It happens that the application is initially developed for installation only on the client side. You can call such an application boxed or software as a product. A client buys a box and deploys the application on their servers (there are many examples of such applications).

 

But over time, the developer company may think that it would be nice to place the application in the cloud to be rented (software as a service). This deployment method has advantages for both customers and the developer company. Customers can quickly get a working system and not worry about deployment and administration. Renting an application does not require large one-time investments.

 

And the developer company will receive new customers, as well as new tasks: deploying the application in the cloud, administering, updating to new versions, migrating data during updating, data backup, monitoring speed and errors, fixing problems if they occur.

Why should the application in the cloud be multi-tenant?

To place an application in the cloud, it is not necessary to make it multi-tenant. But then there will be the following problem: each client will have to deploy a dedicated stand in the cloud with the leased application, and this is already costly, both in terms of the consumption of resources of the cloud stand and in terms of administration. It is more profitable to implement multi-tenancy in the application so that one instance can serve several clients (organizations).

If the application pulls 1000 simultaneously working users, it is advantageous to group clients (organizations) so that in total they give the desired load of 1000 users per application instance. And then there will be the most optimal consumption of cloud resources.

Assume that the application is rented by an organization for 20 users (employees of the organization). Then you need to group 50 of these organizations in order to reach the right load. It is important to isolate organizations from each other. An organization rents an application, lets only its employees go there, stores only its data, and does not see that other organizations are also served by the same application.

Implementing multi-tenancy does not mean that the application can no longer be deployed locally on the organization’s server. You can support two deployment methods at the same time:

  •     multi-tenant application in the cloud;
  •     single-tenant application on the client server.

Our application has come a similar way: from non-tenant to multi-tenant. And in this article I will share some approaches in developing multi-tenancy.

How to implement multi-tenancy in an application that is designed as non-tenant?

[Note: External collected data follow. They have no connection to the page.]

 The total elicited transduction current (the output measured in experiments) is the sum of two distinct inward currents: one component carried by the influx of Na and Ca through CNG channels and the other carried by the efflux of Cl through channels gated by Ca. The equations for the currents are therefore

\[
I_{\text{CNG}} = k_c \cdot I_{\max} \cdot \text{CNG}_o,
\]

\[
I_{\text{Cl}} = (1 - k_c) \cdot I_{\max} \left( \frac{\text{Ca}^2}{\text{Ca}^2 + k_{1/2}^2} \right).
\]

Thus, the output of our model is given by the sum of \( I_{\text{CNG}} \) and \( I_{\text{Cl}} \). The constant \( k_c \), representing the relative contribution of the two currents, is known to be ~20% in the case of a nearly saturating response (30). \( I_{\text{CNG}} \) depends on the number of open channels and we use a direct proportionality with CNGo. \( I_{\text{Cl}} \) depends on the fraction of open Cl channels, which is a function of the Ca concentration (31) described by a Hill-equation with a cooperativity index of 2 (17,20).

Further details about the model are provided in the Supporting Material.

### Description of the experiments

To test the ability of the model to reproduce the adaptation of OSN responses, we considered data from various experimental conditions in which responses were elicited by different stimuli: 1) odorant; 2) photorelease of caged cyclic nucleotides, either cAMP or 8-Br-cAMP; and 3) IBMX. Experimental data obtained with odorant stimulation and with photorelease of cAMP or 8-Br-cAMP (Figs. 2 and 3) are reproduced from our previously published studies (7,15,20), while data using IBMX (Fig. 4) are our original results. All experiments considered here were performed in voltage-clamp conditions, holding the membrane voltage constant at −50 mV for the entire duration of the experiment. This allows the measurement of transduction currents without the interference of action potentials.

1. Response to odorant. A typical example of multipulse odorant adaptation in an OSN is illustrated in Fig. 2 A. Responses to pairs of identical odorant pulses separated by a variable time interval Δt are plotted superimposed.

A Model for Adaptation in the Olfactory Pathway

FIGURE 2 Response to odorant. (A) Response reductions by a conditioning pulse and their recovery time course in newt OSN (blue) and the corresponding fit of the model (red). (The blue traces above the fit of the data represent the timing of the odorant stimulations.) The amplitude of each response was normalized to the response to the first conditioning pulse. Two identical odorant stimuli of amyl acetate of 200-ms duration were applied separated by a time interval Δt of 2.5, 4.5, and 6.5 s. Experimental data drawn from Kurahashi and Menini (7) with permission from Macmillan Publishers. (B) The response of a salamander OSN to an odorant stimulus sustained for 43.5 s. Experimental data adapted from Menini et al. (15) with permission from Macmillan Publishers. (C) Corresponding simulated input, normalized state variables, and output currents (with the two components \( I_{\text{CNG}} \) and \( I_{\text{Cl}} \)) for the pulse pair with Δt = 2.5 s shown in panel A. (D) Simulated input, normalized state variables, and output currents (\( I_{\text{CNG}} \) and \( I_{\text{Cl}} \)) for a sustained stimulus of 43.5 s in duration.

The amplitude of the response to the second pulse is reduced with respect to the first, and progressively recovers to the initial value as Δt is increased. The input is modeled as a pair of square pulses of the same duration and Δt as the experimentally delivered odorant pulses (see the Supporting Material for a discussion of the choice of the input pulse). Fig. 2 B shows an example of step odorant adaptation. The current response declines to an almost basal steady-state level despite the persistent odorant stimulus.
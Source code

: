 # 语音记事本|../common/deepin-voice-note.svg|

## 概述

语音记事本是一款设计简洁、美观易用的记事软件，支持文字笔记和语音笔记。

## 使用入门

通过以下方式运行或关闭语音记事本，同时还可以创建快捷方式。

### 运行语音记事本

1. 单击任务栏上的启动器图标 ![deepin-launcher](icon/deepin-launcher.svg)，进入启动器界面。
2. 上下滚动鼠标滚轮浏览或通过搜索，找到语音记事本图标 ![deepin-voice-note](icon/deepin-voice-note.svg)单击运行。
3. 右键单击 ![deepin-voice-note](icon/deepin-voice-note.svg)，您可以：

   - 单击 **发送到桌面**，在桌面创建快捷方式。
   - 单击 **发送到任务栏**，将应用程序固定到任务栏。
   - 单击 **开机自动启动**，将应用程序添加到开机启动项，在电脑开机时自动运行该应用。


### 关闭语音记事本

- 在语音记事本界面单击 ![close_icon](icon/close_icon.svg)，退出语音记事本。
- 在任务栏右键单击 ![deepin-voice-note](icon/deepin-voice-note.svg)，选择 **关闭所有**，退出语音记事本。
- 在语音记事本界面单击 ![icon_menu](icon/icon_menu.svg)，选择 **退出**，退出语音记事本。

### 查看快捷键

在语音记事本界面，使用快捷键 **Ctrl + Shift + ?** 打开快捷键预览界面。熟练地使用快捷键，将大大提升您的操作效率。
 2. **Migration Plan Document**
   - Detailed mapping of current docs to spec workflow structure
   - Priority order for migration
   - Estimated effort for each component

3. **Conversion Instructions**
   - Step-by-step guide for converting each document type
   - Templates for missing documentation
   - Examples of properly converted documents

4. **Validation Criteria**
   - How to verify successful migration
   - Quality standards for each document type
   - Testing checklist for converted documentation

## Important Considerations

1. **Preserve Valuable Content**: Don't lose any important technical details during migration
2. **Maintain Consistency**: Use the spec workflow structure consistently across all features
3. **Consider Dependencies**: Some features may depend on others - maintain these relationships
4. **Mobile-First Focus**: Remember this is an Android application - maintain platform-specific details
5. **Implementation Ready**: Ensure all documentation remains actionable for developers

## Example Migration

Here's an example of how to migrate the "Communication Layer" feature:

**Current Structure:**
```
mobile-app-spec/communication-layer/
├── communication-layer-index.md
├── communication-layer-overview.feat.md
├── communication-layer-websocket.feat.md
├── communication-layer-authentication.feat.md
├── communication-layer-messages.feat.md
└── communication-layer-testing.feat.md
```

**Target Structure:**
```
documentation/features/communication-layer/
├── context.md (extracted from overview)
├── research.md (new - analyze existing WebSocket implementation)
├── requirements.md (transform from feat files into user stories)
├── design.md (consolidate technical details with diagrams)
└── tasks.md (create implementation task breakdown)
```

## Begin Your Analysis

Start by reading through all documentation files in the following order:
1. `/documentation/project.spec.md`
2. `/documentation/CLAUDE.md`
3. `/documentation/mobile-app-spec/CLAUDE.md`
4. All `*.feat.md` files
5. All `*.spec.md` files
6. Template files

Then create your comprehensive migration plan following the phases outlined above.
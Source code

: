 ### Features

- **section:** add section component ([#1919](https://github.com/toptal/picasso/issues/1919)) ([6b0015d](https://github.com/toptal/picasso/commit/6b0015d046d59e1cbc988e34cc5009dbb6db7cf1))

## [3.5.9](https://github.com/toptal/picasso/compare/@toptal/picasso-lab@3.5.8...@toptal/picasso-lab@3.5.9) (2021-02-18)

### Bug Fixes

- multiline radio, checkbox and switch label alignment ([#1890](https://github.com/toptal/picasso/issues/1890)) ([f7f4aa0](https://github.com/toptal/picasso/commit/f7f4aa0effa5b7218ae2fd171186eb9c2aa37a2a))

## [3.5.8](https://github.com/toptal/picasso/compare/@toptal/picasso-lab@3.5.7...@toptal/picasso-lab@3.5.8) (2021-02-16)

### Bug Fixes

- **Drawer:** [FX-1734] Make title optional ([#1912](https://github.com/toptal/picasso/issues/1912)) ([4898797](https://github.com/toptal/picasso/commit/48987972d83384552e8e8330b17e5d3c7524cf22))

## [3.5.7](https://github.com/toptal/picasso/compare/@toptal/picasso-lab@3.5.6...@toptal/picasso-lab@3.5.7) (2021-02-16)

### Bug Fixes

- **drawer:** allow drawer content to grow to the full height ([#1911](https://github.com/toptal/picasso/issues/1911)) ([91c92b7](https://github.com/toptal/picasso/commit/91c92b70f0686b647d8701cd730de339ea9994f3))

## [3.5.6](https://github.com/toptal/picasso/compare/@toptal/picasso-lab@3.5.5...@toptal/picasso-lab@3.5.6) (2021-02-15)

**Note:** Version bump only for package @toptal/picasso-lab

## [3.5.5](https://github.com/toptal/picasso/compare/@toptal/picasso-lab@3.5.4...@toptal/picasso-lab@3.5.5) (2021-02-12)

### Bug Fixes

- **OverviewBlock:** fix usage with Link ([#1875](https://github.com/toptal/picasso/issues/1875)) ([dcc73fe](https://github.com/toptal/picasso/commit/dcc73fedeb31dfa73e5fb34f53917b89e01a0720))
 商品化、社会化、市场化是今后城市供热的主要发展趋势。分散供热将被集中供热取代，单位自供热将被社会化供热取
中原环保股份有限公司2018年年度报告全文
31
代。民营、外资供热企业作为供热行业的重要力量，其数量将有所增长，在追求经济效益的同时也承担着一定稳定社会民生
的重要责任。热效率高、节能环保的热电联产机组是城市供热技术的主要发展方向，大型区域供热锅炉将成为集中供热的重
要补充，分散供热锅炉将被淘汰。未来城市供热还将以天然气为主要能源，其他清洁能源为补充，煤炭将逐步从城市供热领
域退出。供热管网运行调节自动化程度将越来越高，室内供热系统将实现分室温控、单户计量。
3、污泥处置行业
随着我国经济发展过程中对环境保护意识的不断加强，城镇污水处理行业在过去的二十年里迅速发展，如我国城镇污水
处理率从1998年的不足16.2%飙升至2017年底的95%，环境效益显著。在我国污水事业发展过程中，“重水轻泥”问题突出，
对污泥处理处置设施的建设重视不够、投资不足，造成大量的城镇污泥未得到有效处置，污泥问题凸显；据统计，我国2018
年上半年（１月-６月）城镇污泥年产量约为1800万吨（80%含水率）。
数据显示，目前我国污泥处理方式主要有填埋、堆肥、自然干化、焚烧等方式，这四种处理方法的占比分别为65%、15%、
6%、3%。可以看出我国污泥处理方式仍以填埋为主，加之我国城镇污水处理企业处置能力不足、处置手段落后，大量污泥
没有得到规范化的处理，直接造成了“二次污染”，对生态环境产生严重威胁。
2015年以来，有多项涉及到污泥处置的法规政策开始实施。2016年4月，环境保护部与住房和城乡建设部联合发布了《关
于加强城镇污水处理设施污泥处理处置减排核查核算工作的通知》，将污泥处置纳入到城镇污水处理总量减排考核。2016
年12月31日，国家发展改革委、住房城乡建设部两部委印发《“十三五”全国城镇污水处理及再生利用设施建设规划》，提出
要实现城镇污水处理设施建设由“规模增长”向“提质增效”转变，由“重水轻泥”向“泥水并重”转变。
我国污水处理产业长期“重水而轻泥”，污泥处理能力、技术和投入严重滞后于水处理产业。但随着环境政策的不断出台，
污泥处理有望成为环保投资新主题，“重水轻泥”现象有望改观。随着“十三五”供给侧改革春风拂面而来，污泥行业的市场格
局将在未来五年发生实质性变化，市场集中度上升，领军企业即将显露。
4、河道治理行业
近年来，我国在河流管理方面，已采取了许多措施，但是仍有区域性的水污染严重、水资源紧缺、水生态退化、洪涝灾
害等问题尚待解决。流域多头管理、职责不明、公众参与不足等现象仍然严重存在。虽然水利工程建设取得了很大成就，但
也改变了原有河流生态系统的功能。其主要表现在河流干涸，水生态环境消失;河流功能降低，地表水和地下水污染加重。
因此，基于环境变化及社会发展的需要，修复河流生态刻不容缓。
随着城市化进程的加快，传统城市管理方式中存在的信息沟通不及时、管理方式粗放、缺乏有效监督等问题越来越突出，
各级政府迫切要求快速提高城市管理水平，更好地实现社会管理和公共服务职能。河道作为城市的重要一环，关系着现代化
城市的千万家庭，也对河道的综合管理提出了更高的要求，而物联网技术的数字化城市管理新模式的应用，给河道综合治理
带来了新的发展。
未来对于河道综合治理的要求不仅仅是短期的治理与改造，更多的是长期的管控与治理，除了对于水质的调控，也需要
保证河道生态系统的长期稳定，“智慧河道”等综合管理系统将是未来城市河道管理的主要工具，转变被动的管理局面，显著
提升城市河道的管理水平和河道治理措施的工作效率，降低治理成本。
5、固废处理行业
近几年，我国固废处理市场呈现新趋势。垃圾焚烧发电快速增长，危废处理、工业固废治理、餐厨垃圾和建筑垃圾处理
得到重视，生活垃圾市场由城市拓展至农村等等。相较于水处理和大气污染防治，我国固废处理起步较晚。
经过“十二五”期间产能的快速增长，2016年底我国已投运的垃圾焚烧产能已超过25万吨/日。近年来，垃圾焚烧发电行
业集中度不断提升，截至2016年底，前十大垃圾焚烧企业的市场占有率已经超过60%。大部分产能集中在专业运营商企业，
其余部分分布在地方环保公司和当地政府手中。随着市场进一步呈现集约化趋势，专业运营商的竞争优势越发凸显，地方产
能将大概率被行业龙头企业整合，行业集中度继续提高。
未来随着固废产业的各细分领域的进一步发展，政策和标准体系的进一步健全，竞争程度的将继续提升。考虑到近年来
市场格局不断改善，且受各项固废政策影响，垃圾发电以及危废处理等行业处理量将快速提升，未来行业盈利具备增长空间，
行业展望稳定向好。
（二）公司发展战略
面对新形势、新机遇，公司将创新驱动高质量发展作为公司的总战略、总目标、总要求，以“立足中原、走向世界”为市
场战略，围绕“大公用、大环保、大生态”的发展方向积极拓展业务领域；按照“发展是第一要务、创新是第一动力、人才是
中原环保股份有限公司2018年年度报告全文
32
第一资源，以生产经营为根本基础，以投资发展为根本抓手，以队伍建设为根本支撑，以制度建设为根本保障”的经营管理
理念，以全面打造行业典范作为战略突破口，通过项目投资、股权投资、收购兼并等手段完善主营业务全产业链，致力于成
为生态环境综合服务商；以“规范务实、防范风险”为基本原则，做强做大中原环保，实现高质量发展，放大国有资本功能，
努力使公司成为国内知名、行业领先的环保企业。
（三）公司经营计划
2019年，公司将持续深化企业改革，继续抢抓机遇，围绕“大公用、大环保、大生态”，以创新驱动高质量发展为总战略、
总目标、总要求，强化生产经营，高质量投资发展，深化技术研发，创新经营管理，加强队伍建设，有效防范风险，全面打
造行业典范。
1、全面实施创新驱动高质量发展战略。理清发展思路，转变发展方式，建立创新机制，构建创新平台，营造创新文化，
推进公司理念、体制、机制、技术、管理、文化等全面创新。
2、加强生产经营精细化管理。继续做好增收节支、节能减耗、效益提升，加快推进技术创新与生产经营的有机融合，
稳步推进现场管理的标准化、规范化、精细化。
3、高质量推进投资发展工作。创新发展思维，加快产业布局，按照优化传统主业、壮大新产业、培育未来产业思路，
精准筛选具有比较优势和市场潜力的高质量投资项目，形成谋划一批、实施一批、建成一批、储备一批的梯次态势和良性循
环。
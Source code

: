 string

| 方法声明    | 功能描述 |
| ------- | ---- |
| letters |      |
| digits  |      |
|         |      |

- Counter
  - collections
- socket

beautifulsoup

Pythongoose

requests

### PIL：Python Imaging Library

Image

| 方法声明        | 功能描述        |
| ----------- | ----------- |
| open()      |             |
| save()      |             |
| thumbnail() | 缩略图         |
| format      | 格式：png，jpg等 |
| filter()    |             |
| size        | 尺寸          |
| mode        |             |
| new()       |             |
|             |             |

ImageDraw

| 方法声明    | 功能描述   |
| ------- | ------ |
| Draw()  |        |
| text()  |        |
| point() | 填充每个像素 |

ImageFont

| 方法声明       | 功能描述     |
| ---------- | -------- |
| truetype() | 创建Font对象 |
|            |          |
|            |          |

We will immediately limit the topic, only consider development and not touch on issues of testing, version release, deployment, and administration. In all these areas, the emergence of multi-tenancy should also be taken into account, but for now we’ll only talk about development.

To understand what an application is that was not tenanty and became multi-tenant, I will describe its purpose, a list of services and technologies used.

This is an ECM system (DirectumRX), which consists of 10 services (5 monolithic services and 5 microservices). All these services can be placed either on one powerful server, or on several servers.

Stack of technologies used:

.NET + SQLServer / Postgres + NHibernate + IIS + RabbitMQ + Redis

So, how to make services become multi-tenant? To do this, you need to refine the following mechanisms in services, namely, add knowledge about tenants to:

  •     data storage;
  •     ORM;
  •     data caching;
  •     Query Processing;
  •     processing queue messages;
  •     configuration;
  •     logging;
  •     performing background tasks;
  •     interaction with microservices;
  •     interaction with the message broker.

In the case of our application, these were the main places that required improvements. Let’s consider them separately.

Choosing a data storage method

When you read articles about multi-tenancy, the very first thing they sort it out is how to organize data storage. Indeed, the point is important.

For our ECM system, the main storage is a relational database, which has about 100 tables. How to organize the storage of data of many organizations so that organization A in no way sees the data of organization B?

Several schemes are known (a lot has already been written about these schemes):

  •     create your own database for each organization (for each tenant);
  •     use one database for all organizations, but for each organization make its own scheme in the database;
  •     use one database for all organizations, but add a column “tenant / organization key” in each table.

The choice of scheme is not accidental. In our case, it is enough to consider the cases of system administration to understand the preferred option. Cases are as follows:

  •     add tenant (a new organization rents a system);
  •     remove tenant (the organization refused to rent);
  •     transfer tenant to another cloud stand (redistribute the load between the cloud stands when one stand ceases to cope with the load).

Lets consider a tenant transfer case. The main task  is to transfer the organization’s data to another stand. Transfer is not difficult to do if the tenant has its own database, but it will be a headache if you mix the data of different organizations in 100 tables. Try to extract only the necessary data from the tables, transfer them to another database, where there is already data from other tenants, and so that their identifiers do not intersect.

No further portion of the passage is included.